Her love for health care work in the developing world also took her on mission trips to Peru, Mexico and Guatemala. It led her to link up a rural hospital in Gros Morne, Haiti, with Centura Health in Colorado. Centura helped the Haitian facility meet its ongoing needs. Centura operates under a joint operating agreement between Catholic Health Initiatives and the Adventist Health System.

Stay the course
Throughout her career Sr. Hughes has served on 28 Catholic health care boards of directors and countless other sponsorship councils, task forces, councils and committees. She's chaired the boards of CHA and CHI.

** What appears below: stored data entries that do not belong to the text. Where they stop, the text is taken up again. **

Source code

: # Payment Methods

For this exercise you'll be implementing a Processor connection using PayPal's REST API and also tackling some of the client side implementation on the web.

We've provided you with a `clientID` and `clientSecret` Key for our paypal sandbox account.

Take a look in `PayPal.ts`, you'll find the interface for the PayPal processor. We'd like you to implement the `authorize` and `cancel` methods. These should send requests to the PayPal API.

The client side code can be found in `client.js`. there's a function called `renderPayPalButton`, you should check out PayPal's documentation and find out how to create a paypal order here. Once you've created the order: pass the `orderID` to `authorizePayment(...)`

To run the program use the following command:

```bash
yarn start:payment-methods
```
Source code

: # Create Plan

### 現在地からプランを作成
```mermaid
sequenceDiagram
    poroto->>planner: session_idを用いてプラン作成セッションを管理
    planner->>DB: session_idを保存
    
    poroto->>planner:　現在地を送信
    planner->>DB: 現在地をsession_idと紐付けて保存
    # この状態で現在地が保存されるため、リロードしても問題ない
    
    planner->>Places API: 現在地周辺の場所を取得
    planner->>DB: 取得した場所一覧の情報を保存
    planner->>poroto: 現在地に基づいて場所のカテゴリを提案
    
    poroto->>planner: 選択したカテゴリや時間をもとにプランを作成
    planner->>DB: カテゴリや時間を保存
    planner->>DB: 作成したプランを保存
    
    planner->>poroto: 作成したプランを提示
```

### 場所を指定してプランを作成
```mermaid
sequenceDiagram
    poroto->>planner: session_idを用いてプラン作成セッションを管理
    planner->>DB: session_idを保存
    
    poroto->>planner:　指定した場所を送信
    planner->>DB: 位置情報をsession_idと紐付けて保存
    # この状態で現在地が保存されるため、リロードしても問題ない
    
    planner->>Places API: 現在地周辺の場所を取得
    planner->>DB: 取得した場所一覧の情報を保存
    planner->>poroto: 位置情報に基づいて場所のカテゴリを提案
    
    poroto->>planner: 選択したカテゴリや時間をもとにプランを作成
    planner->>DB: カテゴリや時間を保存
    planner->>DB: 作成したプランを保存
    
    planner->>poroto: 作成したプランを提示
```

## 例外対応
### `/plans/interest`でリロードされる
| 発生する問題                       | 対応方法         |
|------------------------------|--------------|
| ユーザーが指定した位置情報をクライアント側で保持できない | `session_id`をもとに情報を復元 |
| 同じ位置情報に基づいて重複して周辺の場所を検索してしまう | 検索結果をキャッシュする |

"Sr. Phyllis is one of the most dedicated, knowledgeable and forward-thinking individuals I've had the honor to work with in my career in health care," said Kevin E. Lofton, CHI's chief executive.

"She embodies the mission, vision and values of CHI -- and those of the entire national Catholic health care ministry that she has served so well for so many years," he added.

Even now, in her 70s, she's on "five boards and six committees -- or is it six boards and five committees? I can never remember," she says with a laugh.

In her spare time, Sr. Hughes enjoys hiking and doing puzzles, often applying the latter skill to complex problems raised at board meetings.

"At many meetings she will look like she is not listening because she is doodling," Sr. Murphy said. "But then she is always spot on with her questions."

Sr. Hughes sees challenges ahead for Catholic health care and health care in general during what she calls "the most turbulent era I have been involved with."

Among those challenges are web-based medicine, changing reimbursement patterns, how to confront the opioid and obesity crises and "the bigger issues of what needs to be in a hospital and what doesn't need to be," she said.

She urged her colleagues in health care to "stay the course and keep up their spirits" in changing times. "The mission of Catholic health care is even more critical now than it has ever been."